(WORK TO BE COMPLETED):
Go through the entries below and print, exactly, the lines starting at the one with "[Summary Ranges]() |" and ending at the one with "[Shortest Distance to", keeping both ends and no others.

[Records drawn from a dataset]
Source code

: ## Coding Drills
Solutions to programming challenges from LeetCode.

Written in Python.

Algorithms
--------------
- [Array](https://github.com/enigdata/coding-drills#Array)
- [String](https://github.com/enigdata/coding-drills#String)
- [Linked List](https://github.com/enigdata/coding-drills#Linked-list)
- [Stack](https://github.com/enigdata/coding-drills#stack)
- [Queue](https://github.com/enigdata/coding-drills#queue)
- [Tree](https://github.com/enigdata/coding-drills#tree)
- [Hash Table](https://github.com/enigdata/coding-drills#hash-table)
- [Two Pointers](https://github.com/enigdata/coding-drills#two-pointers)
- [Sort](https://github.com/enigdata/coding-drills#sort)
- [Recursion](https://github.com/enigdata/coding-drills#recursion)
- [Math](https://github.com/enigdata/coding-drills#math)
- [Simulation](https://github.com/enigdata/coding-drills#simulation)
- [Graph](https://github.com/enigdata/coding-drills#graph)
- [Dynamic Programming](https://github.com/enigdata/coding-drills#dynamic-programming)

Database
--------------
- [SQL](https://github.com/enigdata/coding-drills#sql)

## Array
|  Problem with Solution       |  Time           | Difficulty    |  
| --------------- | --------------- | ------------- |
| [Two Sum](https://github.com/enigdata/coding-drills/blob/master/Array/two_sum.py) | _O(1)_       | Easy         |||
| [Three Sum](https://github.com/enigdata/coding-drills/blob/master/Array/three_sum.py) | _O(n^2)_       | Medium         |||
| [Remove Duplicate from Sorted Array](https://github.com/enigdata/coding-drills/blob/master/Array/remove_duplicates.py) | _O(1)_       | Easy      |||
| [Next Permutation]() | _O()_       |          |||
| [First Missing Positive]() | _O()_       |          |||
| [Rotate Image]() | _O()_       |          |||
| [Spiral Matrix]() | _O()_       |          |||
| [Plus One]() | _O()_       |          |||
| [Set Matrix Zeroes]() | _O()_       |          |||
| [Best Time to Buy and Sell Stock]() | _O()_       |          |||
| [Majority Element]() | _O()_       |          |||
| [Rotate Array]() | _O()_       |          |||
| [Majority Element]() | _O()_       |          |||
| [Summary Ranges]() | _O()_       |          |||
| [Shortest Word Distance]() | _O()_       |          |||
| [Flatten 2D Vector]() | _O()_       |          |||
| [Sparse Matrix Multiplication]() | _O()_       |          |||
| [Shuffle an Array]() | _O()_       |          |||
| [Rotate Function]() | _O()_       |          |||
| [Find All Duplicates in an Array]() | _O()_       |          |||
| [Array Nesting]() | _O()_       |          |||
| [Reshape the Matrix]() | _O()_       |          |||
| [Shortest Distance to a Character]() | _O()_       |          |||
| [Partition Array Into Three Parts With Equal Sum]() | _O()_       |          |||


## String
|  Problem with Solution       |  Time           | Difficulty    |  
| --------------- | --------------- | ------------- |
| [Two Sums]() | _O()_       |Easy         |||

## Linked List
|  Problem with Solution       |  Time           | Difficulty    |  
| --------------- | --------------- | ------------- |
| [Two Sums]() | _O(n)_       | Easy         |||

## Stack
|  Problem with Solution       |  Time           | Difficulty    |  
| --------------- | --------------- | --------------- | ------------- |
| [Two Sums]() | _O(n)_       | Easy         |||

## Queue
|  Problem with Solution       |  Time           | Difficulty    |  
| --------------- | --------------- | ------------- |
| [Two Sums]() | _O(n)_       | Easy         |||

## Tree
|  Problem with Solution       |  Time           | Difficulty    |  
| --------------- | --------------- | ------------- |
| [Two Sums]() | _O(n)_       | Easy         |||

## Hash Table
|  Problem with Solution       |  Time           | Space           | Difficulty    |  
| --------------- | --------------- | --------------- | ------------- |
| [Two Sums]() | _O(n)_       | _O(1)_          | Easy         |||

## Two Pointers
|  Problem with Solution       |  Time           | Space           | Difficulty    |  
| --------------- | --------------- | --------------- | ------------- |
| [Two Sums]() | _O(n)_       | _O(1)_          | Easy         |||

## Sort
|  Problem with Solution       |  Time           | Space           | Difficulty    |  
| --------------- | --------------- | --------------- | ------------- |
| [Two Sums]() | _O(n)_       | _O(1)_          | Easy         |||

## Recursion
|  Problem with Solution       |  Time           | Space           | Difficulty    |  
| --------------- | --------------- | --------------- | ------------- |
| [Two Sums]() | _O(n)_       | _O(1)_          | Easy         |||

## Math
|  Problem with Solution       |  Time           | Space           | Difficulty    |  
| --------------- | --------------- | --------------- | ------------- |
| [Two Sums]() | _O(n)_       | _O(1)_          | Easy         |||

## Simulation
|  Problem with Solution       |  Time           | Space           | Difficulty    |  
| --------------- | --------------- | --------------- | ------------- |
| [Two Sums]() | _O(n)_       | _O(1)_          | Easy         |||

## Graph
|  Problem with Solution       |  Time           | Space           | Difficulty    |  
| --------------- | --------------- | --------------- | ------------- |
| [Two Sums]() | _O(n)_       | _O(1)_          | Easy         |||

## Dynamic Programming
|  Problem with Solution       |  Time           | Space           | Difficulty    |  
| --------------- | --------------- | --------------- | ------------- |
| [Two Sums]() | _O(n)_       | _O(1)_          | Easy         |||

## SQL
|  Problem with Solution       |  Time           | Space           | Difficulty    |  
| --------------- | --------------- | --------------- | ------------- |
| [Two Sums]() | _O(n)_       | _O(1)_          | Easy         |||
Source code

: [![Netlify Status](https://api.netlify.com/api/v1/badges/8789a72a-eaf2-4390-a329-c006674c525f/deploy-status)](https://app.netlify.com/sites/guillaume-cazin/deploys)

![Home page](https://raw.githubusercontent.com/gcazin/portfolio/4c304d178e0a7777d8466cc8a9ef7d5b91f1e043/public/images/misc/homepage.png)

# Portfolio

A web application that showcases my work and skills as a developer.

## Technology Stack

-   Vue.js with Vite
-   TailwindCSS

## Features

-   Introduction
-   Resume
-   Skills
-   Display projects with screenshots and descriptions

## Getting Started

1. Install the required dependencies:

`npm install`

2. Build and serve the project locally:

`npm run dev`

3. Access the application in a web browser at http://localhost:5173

(ANSWER FOR THIS EXERCISE):
| [Summary Ranges]() | _O()_       |          |||
| [Shortest Word Distance]() | _O()_       |          |||
| [Flatten 2D Vector]() | _O()_       |          |||
| [Sparse Matrix Multiplication]() | _O()_       |          |||
| [Shuffle an Array]() | _O()_       |          |||
| [Rotate Function]() | _O()_       |          |||
| [Find All Duplicates in an Array]() | _O()_       |          |||
| [Array Nesting]() | _O()_       |          |||
| [Reshape the Matrix]() | _O()_       |          |||
| [Shortest Distance to a Character]() | _O()_       |          |||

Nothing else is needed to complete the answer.